Coloradans in Congress giving up paychecks during shutdown

Several members of Colorado’s congressional delegation are putting their money — meaning their paychecks — where their mouths are.

On Thursday, as the partial government shutdown headed toward its fourth week, Rep. Diana DeGette, D-Denver, announced on Twitter that she would forgo her salary as long as federal workers were in the same boat.

“As long as these workers aren’t getting paid, I won’t take my paycheck, either,” she tweeted.

Two of DeGette’s Republican colleagues — Reps. Scott Tipton and Doug Lamborn — made the same pledge back when the shutdown began on Dec. 22. Lamborn tweeted on the eve of the shutdown that “hundreds of thousands of Americans will be without pay until Congress can resolve the shutdown issue.”

“That’s at least one reason why I will not be receiving my salary until a solution is finalized,” he tweeted. “I’ll continue fighting for what’s right and working to protect the American people.”

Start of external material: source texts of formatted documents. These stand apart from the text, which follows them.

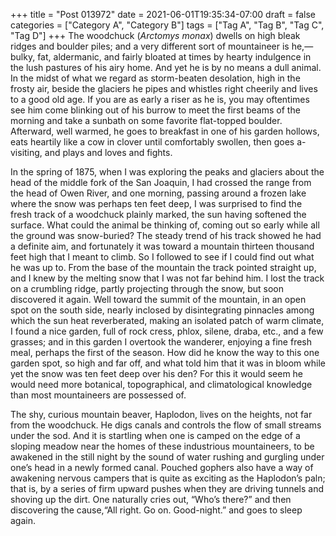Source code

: +++
title = "Post 013972"
date = 2021-06-01T19:35:34-07:00
draft = false
categories = ["Category A", "Category B"]
tags = ["Tag A", "Tag B", "Tag C", "Tag D"]
+++
The woodchuck (_Arctomys monax_) dwells on high bleak ridges and boulder piles; and a very different sort of mountaineer is he,—bulky, fat, aldermanic, and fairly bloated at times by hearty indulgence in the lush pastures of his airy home. And yet he is by no means a dull animal. In the midst of what we regard as storm-beaten desolation, high in the frosty air, beside the glaciers he pipes and whistles right cheerily and lives to a good old age. If you are as early a riser as he is, you may oftentimes see him come blinking out of his burrow to meet the first beams of the morning and take a sunbath on some favorite flat-topped boulder. Afterward, well warmed, he goes to breakfast in one of his garden hollows, eats heartily like a cow in clover until comfortably swollen, then goes a-visiting, and plays and loves and fights.

In the spring of 1875, when I was exploring the peaks and glaciers about the head of the middle fork of the San Joaquin, I had crossed the range from the head of Owen River, and one morning, passing around a frozen lake where the snow was perhaps ten feet deep, I was surprised to find the fresh track of a woodchuck plainly marked, the sun having softened the surface. What could the animal be thinking of, coming out so early while all the ground was snow-buried? The steady trend of his track showed he had a definite aim, and fortunately it was toward a mountain thirteen thousand feet high that I meant to climb. So I followed to see if I could find out what he was up to. From the base of the mountain the track pointed straight up, and I knew by the melting snow that I was not far behind him. I lost the track on a crumbling ridge, partly projecting through the snow, but soon discovered it again. Well toward the summit of the mountain, in an open spot on the south side, nearly inclosed by disintegrating pinnacles among which the sun heat reverberated, making an isolated patch of warm climate, I found a nice garden, full of rock cress, phlox, silene, draba, etc., and a few grasses; and in this garden I overtook the wanderer, enjoying a fine fresh meal, perhaps the first of the season. How did he know the way to this one garden spot, so high and far off, and what told him that it was in bloom while yet the snow was ten feet deep over his den? For this it would seem he would need more botanical, topographical, and climatological knowledge than most mountaineers are possessed of.

The shy, curious mountain beaver, Haplodon, lives on the heights, not far from the woodchuck. He digs canals and controls the flow of small streams under the sod. And it is startling when one is camped on the edge of a sloping meadow near the homes of these industrious mountaineers, to be awakened in the still night by the sound of water rushing and gurgling under one’s head in a newly formed canal. Pouched gophers also have a way of awakening nervous campers that is quite as exciting as the Haplodon’s paln; that is, by a series of firm upward pushes when they are driving tunnels and shoving up the dirt. One naturally cries out, “Who’s there?” and then discovering the cause,“All right. Go on. Good-night.” and goes to sleep again.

A spokesman for Sen. Cory Gardner, who was praised by federal workers rallying outside his Denver office on Thursday for being one of the only Republican senators to call for the government to re-open without including money for a border wall, said Colorado’s junior senator would give up his pay for as long as the shutdown lasts in the event federal workers aren’t given back pay. Gardner would donate that portion of his salary to charity.

Sen. Michael Bennet on Thursday also pledged to give his pay earned during the shutdown to charity, something he said he has done during previous government shutdowns.

A spokeswoman for Rep. Jason Crow, who took office on Jan. 3, said “should this shutdown continue, Jason plans to ask that his salary be withheld until Congress finds a solution.” She did not specify when Crow planned to have his pay docked.

Of the seven delegation members who responded Thursday, Rep. Ed Perlmutter was the only one to say he didn’t plan to forgo his pay during the shutdown. In a statement, his office said no federal employee “should have their paycheck held hostage.”

“The folks impacted by this shutdown don’t need nice gestures, they need their paycheck and food to provide for their families,” the statement said.

Perlmutter’s office noted that the congressman starting Friday will serve meals and offer help at his Colorado office on weekdays to those affected by the shutdown.

A rank-and-file member of Congress earns $174,000 a year, as does a U.S. senator.

Reps. Joe Neguse and Ken Buck had not responded to a question about their pay during the shutdown as of late Thursday afternoon.